(Document images with source code)
• • • • •

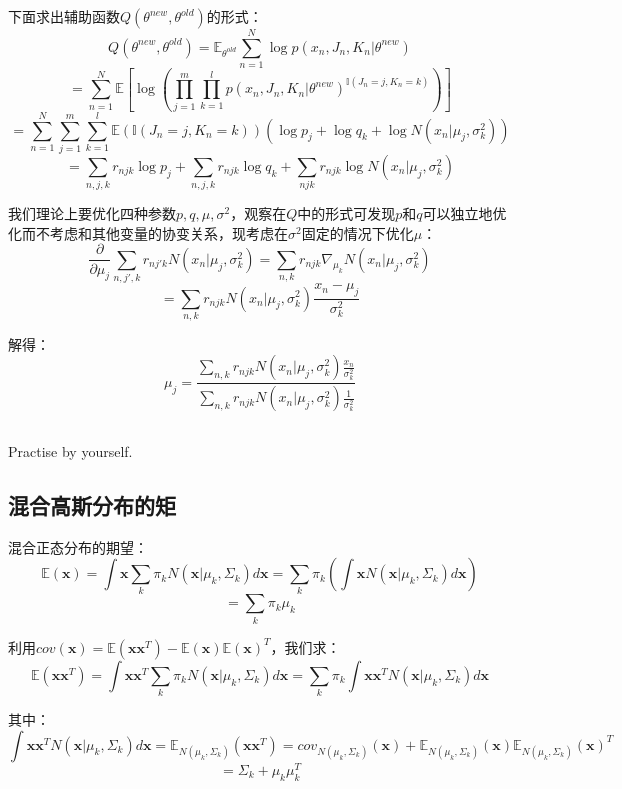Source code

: \documentclass[UTF8]{ctexart}
\begin{document}
下面求出辅助函数$Q(\theta^{new},\theta^{old})$的形式：
$$Q(\theta^{new},\theta^{old})=\mathbb{E}_{\theta^{old}}\sum_{n=1}^{N}\log p(x_{n},J_{n},K_{n}|\theta^{new})$$
$$=\sum_{n=1}^{N}\mathbb{E}[\log(\prod_{j=1}^{m}\prod_{k=1}^{l} p(x_{n},J_{n},K_{n}|\theta^{new})^{\mathbb{I}(J_{n}=j,K_{n}=k)} )]$$
$$=\sum_{n=1}^{N}\sum_{j=1}^{m}\sum_{k=1}^{l}\mathbb{E}(\mathbb{I}(J_{n}=j,K_{n}=k))(\log p_{j} + \log q_{k} + \log N(x_{n}|\mu_{j},\sigma^{2}_{k}))$$
$$=\sum_{n,j,k}r_{njk}\log p_{j} + \sum_{n,j,k}r_{njk}\log q_{k} + \sum_{njk}r_{njk}\log N(x_{n}|\mu_{j},\sigma^{2}_{k})$$

我们理论上要优化四种参数$p,q,\mu,\sigma^{2}$，观察在$Q$中的形式可发现$p$和$q$可以独立地优化而不考虑和其他变量的协变关系，现考虑在$\sigma^{2}$固定的情况下优化$\mu$：
$$\frac{\partial}{\partial \mu_{j}}\sum_{n,j',k}r_{nj'k}N(x_{n}|\mu_{j},\sigma^{2}_{k})=\sum_{n,k}r_{njk}\nabla_{\mu_{k}}N(x_{n}|\mu_{j},\sigma^{2}_{k})$$
$$=\sum_{n,k}r_{njk}N(x_{n}|\mu_{j},\sigma^{2}_{k})\frac{x_{n}-\mu_{j}}{\sigma^{2}_{k}}$$

解得：
$$\mu_{j}=\frac{\sum_{n,k}r_{njk}N(x_{n}|\mu_{j},\sigma^{2}_{k})\frac{x_{n}}{\sigma^{2}_{k}}} { \sum_{n,k}r_{njk}N(x_{n}|\mu_{j},\sigma^{2}_{k})\frac{1}{\sigma^{2}_{k}}}$$

\subsection{}
Practise by yourself.

\subsection{混合高斯分布的矩}
混合正态分布的期望：
$$\mathbb{E}(\textbf{x})=\int\textbf{x}\sum_{k}\pi_{k}N(\textbf{x}|\mu_{k},\Sigma_{k})d\textbf{x}=\sum_{k}\pi_{k}(\int\textbf{x}N(\textbf{x}|\mu_{k},\Sigma_{k})d\textbf{x})$$
$$=\sum_{k}\pi_{k}\mu_{k}$$

利用$cov(\textbf{x})=\mathbb{E}(\textbf{x}\textbf{x}^{T})-\mathbb{E}(\textbf{x})\mathbb{E}(\textbf{x})^{T}$，我们求：
$$\mathbb{E}(\textbf{x}\textbf{x}^{T})=\int \textbf{x}\textbf{x}^{T}\sum_{k}\pi_{k}N(\textbf{x}|\mu_{k},\Sigma_{k})d\textbf{x}=\sum_{k}\pi_{k}\int \textbf{x}\textbf{x}^{T}N(\textbf{x}|\mu_{k},\Sigma_{k})d\textbf{x}$$

其中：
$$\int \textbf{x}\textbf{x}^{T}N(\textbf{x}|\mu_{k},\Sigma_{k})d\textbf{x}=\mathbb{E}_{N(\mu_{k},\Sigma_{k})}(\textbf{x}\textbf{x}^{T})=cov_{N(\mu_{k},\Sigma_{k})}(\textbf{x})+\mathbb{E}_{N(\mu_{k},\Sigma_{k})}(\textbf{x})\mathbb{E}_{N(\mu_{k},\Sigma_{k})}(\textbf{x})^{T}$$
$$=\Sigma_{k}+\mu_{k}\mu_{k}^{T}$$
\end{document}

• • • • •

# [WHAT IS REQUIRED]
Omit all images when repeating the data above exactly.

# [TASK ANSWER]
Source code

: \documentclass[UTF8]{ctexart}
\begin{document}
下面求出辅助函数$Q(\theta^{new},\theta^{old})$的形式：
$$Q(\theta^{new},\theta^{old})=\mathbb{E}_{\theta^{old}}\sum_{n=1}^{N}\log p(x_{n},J_{n},K_{n}|\theta^{new})$$
$$=\sum_{n=1}^{N}\mathbb{E}[\log(\prod_{j=1}^{m}\prod_{k=1}^{l} p(x_{n},J_{n},K_{n}|\theta^{new})^{\mathbb{I}(J_{n}=j,K_{n}=k)} )]$$
$$=\sum_{n=1}^{N}\sum_{j=1}^{m}\sum_{k=1}^{l}\mathbb{E}(\mathbb{I}(J_{n}=j,K_{n}=k))(\log p_{j} + \log q_{k} + \log N(x_{n}|\mu_{j},\sigma^{2}_{k}))$$
$$=\sum_{n,j,k}r_{njk}\log p_{j} + \sum_{n,j,k}r_{njk}\log q_{k} + \sum_{njk}r_{njk}\log N(x_{n}|\mu_{j},\sigma^{2}_{k})$$

我们理论上要优化四种参数$p,q,\mu,\sigma^{2}$，观察在$Q$中的形式可发现$p$和$q$可以独立地优化而不考虑和其他变量的协变关系，现考虑在$\sigma^{2}$固定的情况下优化$\mu$：
$$\frac{\partial}{\partial \mu_{j}}\sum_{n,j',k}r_{nj'k}N(x_{n}|\mu_{j},\sigma^{2}_{k})=\sum_{n,k}r_{njk}\nabla_{\mu_{k}}N(x_{n}|\mu_{j},\sigma^{2}_{k})$$
$$=\sum_{n,k}r_{njk}N(x_{n}|\mu_{j},\sigma^{2}_{k})\frac{x_{n}-\mu_{j}}{\sigma^{2}_{k}}$$

解得：
$$\mu_{j}=\frac{\sum_{n,k}r_{njk}N(x_{n}|\mu_{j},\sigma^{2}_{k})\frac{x_{n}}{\sigma^{2}_{k}}} { \sum_{n,k}r_{njk}N(x_{n}|\mu_{j},\sigma^{2}_{k})\frac{1}{\sigma^{2}_{k}}}$$

\subsection{}
Practise by yourself.

\subsection{混合高斯分布的矩}
混合正态分布的期望：
$$\mathbb{E}(\textbf{x})=\int\textbf{x}\sum_{k}\pi_{k}N(\textbf{x}|\mu_{k},\Sigma_{k})d\textbf{x}=\sum_{k}\pi_{k}(\int\textbf{x}N(\textbf{x}|\mu_{k},\Sigma_{k})d\textbf{x})$$
$$=\sum_{k}\pi_{k}\mu_{k}$$

利用$cov(\textbf{x})=\mathbb{E}(\textbf{x}\textbf{x}^{T})-\mathbb{E}(\textbf{x})\mathbb{E}(\textbf{x})^{T}$，我们求：
$$\mathbb{E}(\textbf{x}\textbf{x}^{T})=\int \textbf{x}\textbf{x}^{T}\sum_{k}\pi_{k}N(\textbf{x}|\mu_{k},\Sigma_{k})d\textbf{x}=\sum_{k}\pi_{k}\int \textbf{x}\textbf{x}^{T}N(\textbf{x}|\mu_{k},\Sigma_{k})d\textbf{x}$$

其中：
$$\int \textbf{x}\textbf{x}^{T}N(\textbf{x}|\mu_{k},\Sigma_{k})d\textbf{x}=\mathbb{E}_{N(\mu_{k},\Sigma_{k})}(\textbf{x}\textbf{x}^{T})=cov_{N(\mu_{k},\Sigma_{k})}(\textbf{x})+\mathbb{E}_{N(\mu_{k},\Sigma_{k})}(\textbf{x})\mathbb{E}_{N(\mu_{k},\Sigma_{k})}(\textbf{x})^{T}$$
$$=\Sigma_{k}+\mu_{k}\mu_{k}^{T}$$
\end{document}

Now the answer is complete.